On Tuesday, we asked our readers “How can Colorado schools become more equitable?”
The most common response: If you want equitable results give schools equitable funding.
Before we see what our readers had to say, I asked our capitol editor and school funding expert to explain how schools here are funded. Here’s what he had to say:
Colorado schools are funded through a complicated formula that weights cost of living for district staff, district size, percentage of at-risk students and other factors to determine different per-pupil funding amounts for each district. Some critics feel the current system doesn’t adequately pay the true costs of educating at-risk and minority students or English language leaders, especially in districts where such students are concentrated.
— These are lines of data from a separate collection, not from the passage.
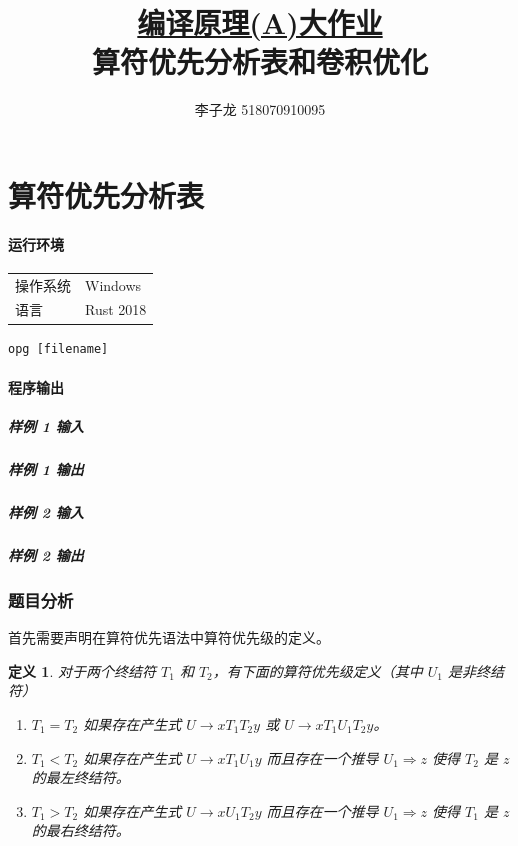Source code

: \documentclass[UTF8]{ctexart}
\title{\normalsize\underline{编译原理(A)大作业}\\\Large 算符优先分析表和卷积优化}
\author{李子龙 518070910095}
\newtheorem{definition}{定义}
\begin{document}
    \maketitle 
    \tableofcontents
    \clearpage

\part{算符优先分析表}
\subsection*{运行环境}
\begin{tabular}{ll}
    操作系统 & Windows \\
    语言 & Rust 2018\cite{SteveKlabnik2019} \\
\end{tabular}
\vspace*{1em}
\begin{lstlisting}[frameround=fttt]
    opg [filename]
\end{lstlisting}
\subsection*{程序输出}
\subsubsection*{样例 1 输入}

\subsubsection*{样例 1 输出}

\subsubsection*{样例 2 输入}

\subsubsection*{样例 2 输出}


\section{题目分析}

首先需要声明在算符优先语法中算符优先级的定义\cite{Floyd1963}。
\begin{definition}\label{def:op}
    对于两个终结符 $T_1$ 和 $T_2$，有下面的算符优先级定义（其中 $U_1$ 是非终结符）
    \begin{enumerate}
        \item $T_1=T_2$ 如果存在产生式 $U\rightarrow xT_1T_2y$ 或 $U\rightarrow xT_1 U_1 T_2 y$。
        \item $T_1<T_2$ 如果存在产生式 $U\rightarrow xT_1U_1y$ 而且存在一个推导 $U_1\Rightarrow z$ 使得 $T_2$ 是 $z$ 的最左终结符。
        \item $T_1>T_2$ 如果存在产生式 $U\rightarrow xU_1T_2y$ 而且存在一个推导 $U_1\Rightarrow z$ 使得 $T_1$ 是 $z$ 的最右终结符。
    \end{enumerate}
\end{definition}
\end{document}
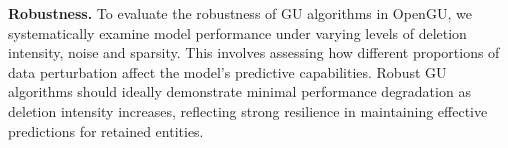  \textbf{Robustness.}
To evaluate the robustness of GU algorithms in OpenGU, we systematically examine model performance under varying levels of deletion intensity, noise and sparsity. This involves assessing how different proportions of data perturbation affect the model’s predictive capabilities. Robust GU algorithms should ideally demonstrate minimal performance degradation as deletion intensity increases, reflecting strong resilience in maintaining effective predictions for retained entities.






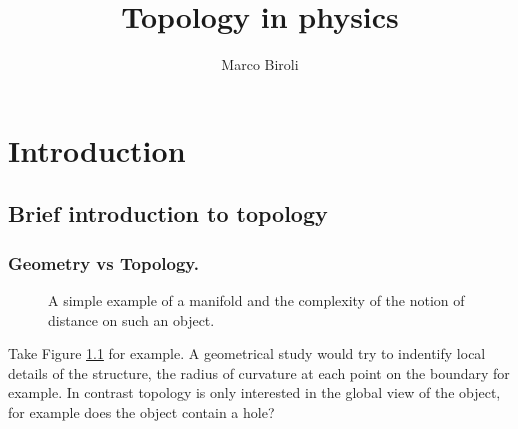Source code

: \documentclass[10pt,a4paper]{book}
\author{Marco Biroli}
\title{Topology in physics}
\begin{document}
\maketitle

\chapter{Introduction}
\section{Brief introduction to topology}
\subsection{Geometry vs Topology.}

\begin{figure}[h]
\label{ex:1}
\centering
{}
\caption{A simple example of a manifold and the complexity of the notion of distance on such an object. }
\end{figure}
Take Figure \ref{ex:1} for example. A geometrical study would try to indentify local details of the structure, the radius of curvature at each point on the boundary for example. In contrast topology is only interested in the global view of the object, for example does the object contain a hole? 
\end{document}

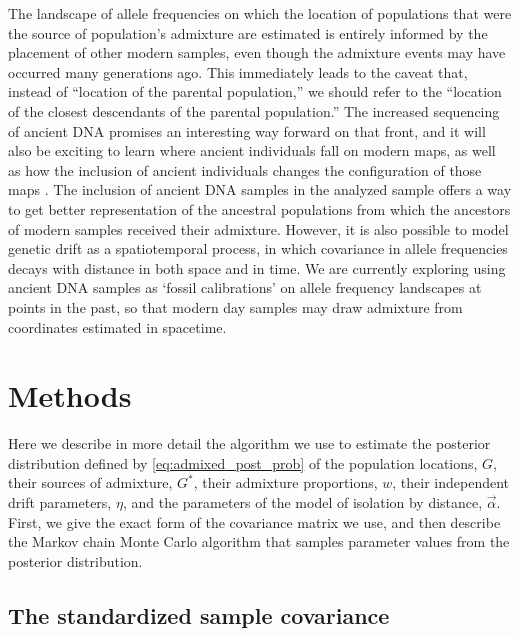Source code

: \documentclass[12pt]{article}
\newcommand{\identifyadmixsource}[1]{{#1^{*}}}
\begin{document}
The landscape of allele frequencies on which the location of populations that were the source of population's admixture
are estimated is entirely informed by the placement of other modern samples,
even though the admixture events may have occurred many generations ago.
This immediately leads to the caveat that, instead of ``location of the parental population,''
we should refer to the ``location of the closest descendants of the parental population.''
The increased sequencing of ancient DNA \citep[see][for a recent review]{pickrell_reich:14} promises an interesting way forward on that front,
and it will also be exciting to learn where ancient individuals fall on modern maps, 
as well as how the inclusion of ancient individuals changes the configuration of those maps \citep{skoglund_investigating_2014}.
The inclusion of ancient DNA samples in the analyzed sample offers a way to get better representation of the ancestral populations from which the ancestors of modern samples received their admixture.  
However, it is also possible to model genetic drift as a spatiotemporal process, 
in which covariance in allele frequencies decays with distance in both space and in time.  
We are currently exploring using ancient DNA samples as  `fossil calibrations' on allele frequency landscapes at points in the past, 
so that modern day samples may draw admixture from coordinates estimated in spacetime.

\newpage


\section*{Methods}

Here we describe in more detail the algorithm we use to estimate the posterior distribution defined by \eqref{eq:admixed_post_prob} 
of the population locations, $G$, 
their sources of admixture, $\identifyadmixsource{G}$, 
their admixture proportions, $w$, 
their independent drift parameters, $\eta$, 
and the parameters of the model of isolation by distance, $\vec{\alpha}$.  
First, we give the exact form of the covariance matrix we use,
and then describe the Markov chain Monte Carlo algorithm 
that samples parameter values from the posterior distribution.


\subsection*{The standardized sample covariance}
\label{ss:cov_methods}
\end{document}
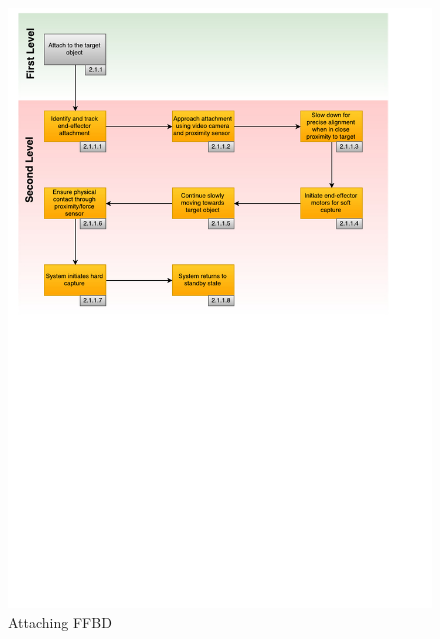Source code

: \begin{figure}[H]
\centering
\includegraphics[width=\textwidth, height=0.94\textheight, keepaspectratio]{Figures/FFBD_attach}
\caption{Attaching \acrshort{FFBD}}
\label{fig:FFBD_attach}
\end{figure}


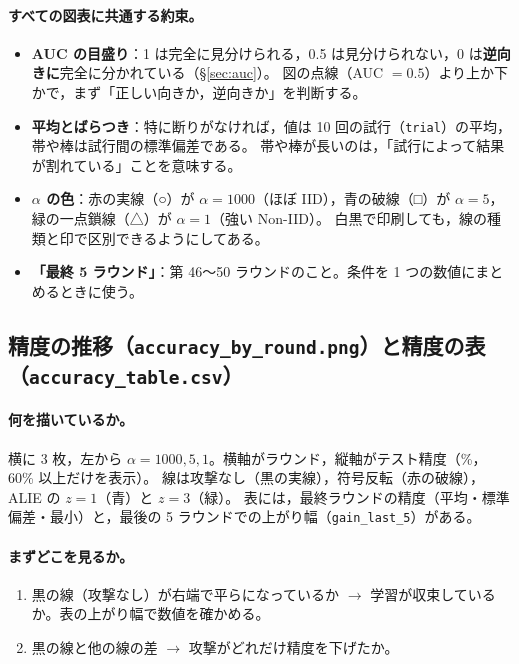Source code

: \documentclass[a4j, dvipdfmx]{jsarticle}  %
\begin{document}
\paragraph{すべての図表に共通する約束。}
\begin{itemize}
  \item \textbf{AUC の目盛り}：1 は完全に見分けられる，0.5 は見分けられない，0 は\textbf{逆向きに}完全に分かれている（\S\ref{sec:auc}）。
        図の点線（AUC $= 0.5$）より上か下かで，まず「正しい向きか，逆向きか」を判断する。
  \item \textbf{平均とばらつき}：特に断りがなければ，値は 10 回の試行（\texttt{trial}）の平均，帯や棒は試行間の標準偏差である。
        帯や棒が長いのは，「試行によって結果が割れている」ことを意味する。
  \item \textbf{$\alpha$ の色}：赤の実線（○）が $\alpha = 1000$（ほぼ IID），青の破線（□）が $\alpha = 5$，緑の一点鎖線（△）が $\alpha = 1$（強い Non-IID）。
        白黒で印刷しても，線の種類と印で区別できるようにしてある。
  \item \textbf{「最終 5 ラウンド」}：第 46〜50 ラウンドのこと。条件を 1 つの数値にまとめるときに使う。
\end{itemize}

\subsection{精度の推移（\texttt{accuracy\_by\_round.png}）と精度の表（\texttt{accuracy\_table.csv}）}

\paragraph{何を描いているか。}
横に 3 枚，左から $\alpha = 1000, 5, 1$。横軸がラウンド，縦軸がテスト精度（\%，60\% 以上だけを表示）。
線は攻撃なし（黒の実線），符号反転（赤の破線），ALIE の $z = 1$（青）と $z = 3$（緑）。
表には，最終ラウンドの精度（平均・標準偏差・最小）と，最後の 5 ラウンドでの上がり幅（\texttt{gain\_last\_5}）がある。

\paragraph{まずどこを見るか。}
\begin{enumerate}
  \item 黒の線（攻撃なし）が右端で平らになっているか $\rightarrow$ 学習が収束しているか。表の上がり幅で数値を確かめる。
  \item 黒の線と他の線の差 $\rightarrow$ 攻撃がどれだけ精度を下げたか。
\end{enumerate}
\end{document}
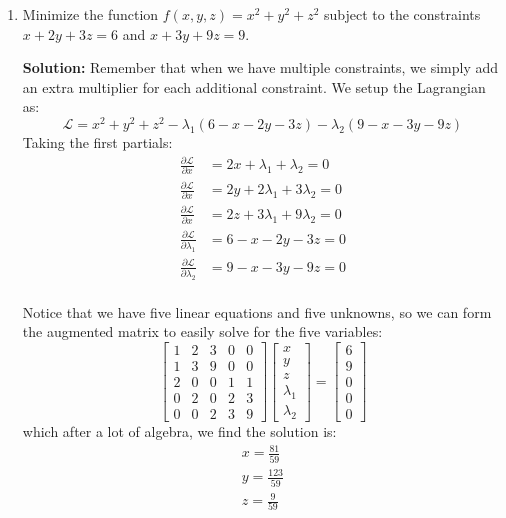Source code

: \documentclass[letterpaper, 11pt]{article}
\begin{document}
\begin{enumerate}
\item Minimize the function $f(x,y,z) = x^2 + y^2 + z^2$ subject to the constraints $x+2y+3z = 6$ and $ x+3y+9z =9$.
\par \textbf{Solution:} Remember that when we have multiple constraints, we simply add an extra multiplier for each additional constraint. We setup the Lagrangian as:
\[ \mathcal{L} = x^2 + y^2 + z^2 - \lambda_1(6 - x - 2y - 3z) - \lambda_2(9 - x - 3y - 9z) \]
Taking the first partials:
\begin{align*}
\frac{\partial \mathcal{L}}{\partial x} &= 2x + \lambda_1 + \lambda_2 = 0 \\
\frac{\partial \mathcal{L}}{\partial x} &= 2y + 2\lambda_1 + 3\lambda_2 = 0 \\
\frac{\partial \mathcal{L}}{\partial x} &= 2z + 3\lambda_1 + 9\lambda_2 = 0 \\
\frac{\partial \mathcal{L}}{\partial \lambda_1} &= 6 - x - 2y - 3z = 0 \\
\frac{\partial \mathcal{L}}{\partial \lambda_2} &= 9 - x - 3y - 9z = 0 \\
\end{align*}

Notice that we have five linear equations and five unknowns, so we can form the augmented matrix to easily solve for the five variables:
\[ \left[ \begin{array}{ccccc} 1 & 2 & 3 & 0 & 0 \\ 1 & 3 & 9 & 0 & 0 \\ 2 & 0 & 0 & 1 & 1 \\ 0 & 2 & 0 & 2 & 3 \\ 0 & 0 & 2 & 3 & 9 \end{array} \right] 
\left[ \begin{array}{c} x \\ y \\ z \\ \lambda_1 \\ \lambda_2 \end{array} \right] = 
\left[ \begin{array}{c} 6 \\ 9 \\ 0 \\ 0 \\ 0 \end{array} \right] \]
which after a lot of algebra, we find the solution is:
\begin{gather*}
x = \frac{81}{59} \\
y = \frac{123}{59} \\
z = \frac{9}{59}
\end{gather*}


\end{enumerate}
\end{document}
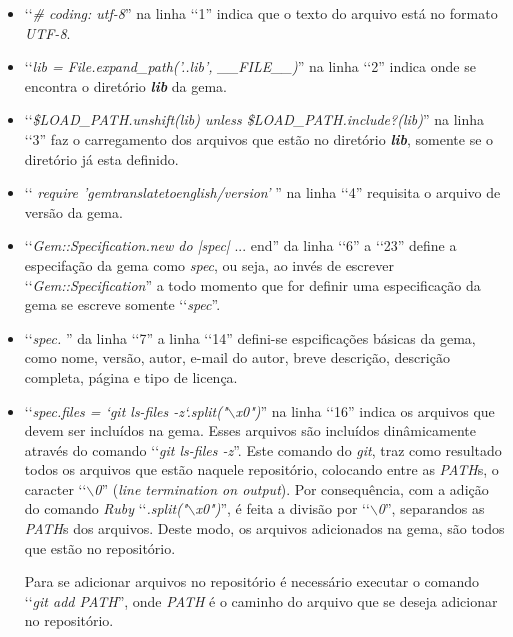 \begin{itemize}

 \item ‘‘\emph{\# coding: utf-8}'' na linha ‘‘1'' indica que o texto do arquivo está no formato \emph{UTF-8}.

 \item ‘‘\emph{lib = File.expand\_path('..\/lib', \_\_FILE\_\_)}'' na linha ‘‘2'' indica onde se encontra o
 diretório \emph{\textbf{lib}} da gema.

 \item ‘‘\emph{\$LOAD\_PATH.unshift(lib) unless \$LOAD\_PATH.include?(lib)}'' na linha ‘‘3'' faz o
 carregamento dos arquivos que estão no diretório \emph{\textbf{lib}}, somente se o diretório já
 esta definido.

 \item ‘‘ \emph{require 'gemtranslatetoenglish/version'} '' na linha ‘‘4'' requisita o arquivo de versão da
 gema.

 \item ‘‘\emph{Gem::Specification.new do |spec|} ... end'' da linha ‘‘6'' a ‘‘23'' define a especifação da
 gema como \emph{spec}, ou seja, ao invés de escrever ‘‘\emph{Gem::Specification}'' a todo momento que for
 definir uma especificação da gema se escreve somente ‘‘\emph{spec}''.

 \item ‘‘\emph{spec. }'' da linha ‘‘7'' a linha ‘‘14'' defini-se espcificações básicas da gema, como nome,
 versão, autor, e-mail do autor, breve descrição, descrição completa, página e tipo de licença.

 \item ‘‘\emph{spec.files = `git ls-files -z`.split("$\backslash$x0")}'' na linha ‘‘16'' indica os arquivos
 que devem ser incluídos na gema. Esses arquivos são incluídos dinâmicamente através do comando
 ‘‘\emph{git ls-files -z}''. Este comando do \emph{git}, traz como resultado todos os arquivos que estão
 naquele repositório, colocando entre as \emph{PATH}s, o caracter ‘‘\emph{$\backslash$0}''
 (\emph{line termination on output}). Por consequência, com a adição do comando \emph{Ruby}
 ‘‘\emph{.split("$\backslash$x0")}'', é feita a divisão por ‘‘\emph{$\backslash$0}'', separandos as
 \emph{PATH}s dos arquivos. Deste modo, os arquivos adicionados na gema, são todos que estão no repositório.

 Para se adicionar arquivos no repositório é necessário executar o comando ‘‘\emph{git add PATH}'',
 onde \emph{PATH} é o caminho do arquivo que se deseja adicionar no repositório.


\end{itemize}
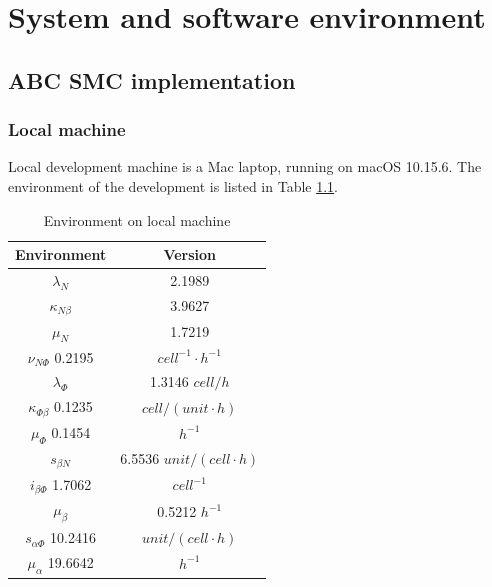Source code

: \appendix

\chapter{System and software environment}

\section{ABC SMC implementation}

\subsection{Local machine}

Local development machine is a Mac laptop, running on macOS 10.15.6. The environment of the development is listed in Table \ref{table:local_macine}.

\begin{table}[H]
    \centering
    \begin{tabular}{|c c|}
        \hline
        Environment                 & Version                       \\ [0.5ex]
        \hline\hline
        $\lambda_N$                 & 2.1989                        \\
        $\kappa_{N\beta}$           & 3.9627                        \\
        $\mu_N$                     & 1.7219                        \\
        $\nu_{N\Phi}$  0.2195       & $cell^{-1}\cdotp h^{-1}$      \\
        \hline
        $\lambda_\Phi$              & 1.3146  $cell/h$              \\
        $\kappa_{\Phi\beta}$ 0.1235 & $cell/(unit\cdotp h)$         \\
        $\mu_\Phi$  0.1454          & $h^{-1}$                      \\
        \hline
        $s_{\beta N}$               & 6.5536  $unit/(cell\cdotp h)$ \\
        $i_{\beta\Phi}$  1.7062     & $cell^{-1}$                   \\
        $\mu_\beta$                 & 0.5212  $h^{-1}$              \\
        \hline
        $s_{\alpha\Phi}$  10.2416   & $unit/(cell\cdotp h)$         \\
        $\mu_\alpha$ 19.6642        & $h^{-1}$                      \\
        [1ex]
        \hline
    \end{tabular}
    \caption{Environment on local machine}
    \label{table:local_macine}
\end{table}

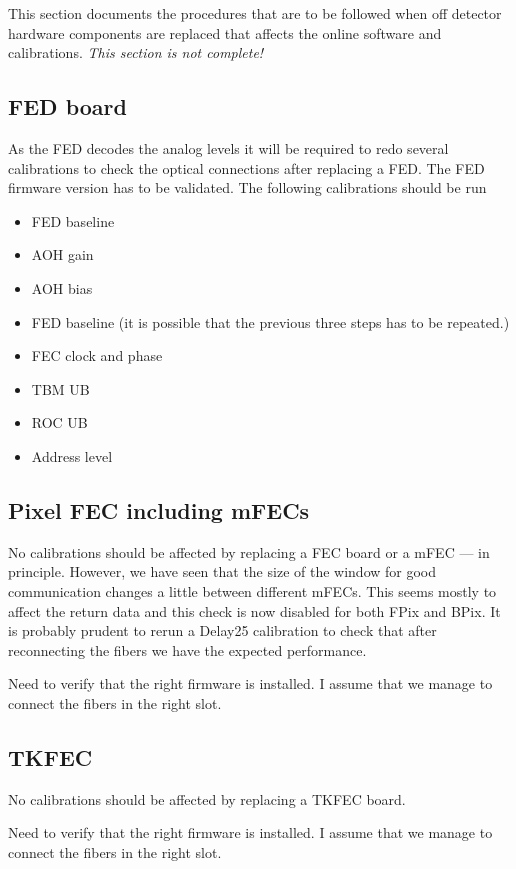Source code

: 

This section documents the procedures that are to be followed
when off detector hardware components are replaced that 
affects the online software and calibrations. {\it This 
section is not complete!}

\subsection{FED board}

As the FED decodes the analog levels it will be required to
redo several calibrations to check the optical connections
after replacing a FED. The FED firmware version has to
be validated.
The following calibrations should be run
\begin{itemize}
\item FED baseline
\item AOH gain
\item AOH bias
\item FED baseline (it is possible that the previous three steps
          has to be repeated.)
\item FEC clock and phase
\item TBM UB
\item ROC UB
\item Address level
\end{itemize}

\subsection{Pixel FEC including mFECs}

 No calibrations should be affected by replacing a FEC board
or a mFEC --- in principle. However, we have seen that the 
size of the window for good communication changes a little
between different mFECs. This seems mostly to affect the 
return data and this check is now disabled for both FPix
and BPix. It is probably prudent to rerun a Delay25 calibration
to check that after reconnecting the fibers we have the expected 
performance.

Need to verify that the right firmware is installed. I assume
that we manage to connect the fibers in the right slot.

\subsection{TKFEC}

 No calibrations should be affected by replacing a TKFEC board.

Need to verify that the right firmware is installed. I assume
that we manage to connect the fibers in the right slot.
And some observers feel funding is further distorted because some districts — often larger, wealthier ones — have additional revenues from extra property taxes approved by local voters, in addition to money provided by the state formula. Some poorer, smaller districts haven’t been able to raise such revenues.
That maybe why Mark Sass, a teacher and occasional First Person contributor put it plainly in our comment section:
Allocate funds based on academic need versus the current per pupil allocation.
Former State Board of Education member Ed Lyell went a little more in-depth:
Declare the total state one valuation district. Eliminate the school district boundaries in terms of property values, mill levies, and funding. This would cause Aspen to help fund Antonito, etc.
It is archaic to even have local districts in terms of funding since the state is the primary source of funding of all schools. Up to the 1970’s local property tax paid over 60% of school funding. Now local property tax is less than 40%, and near 0 in some areas.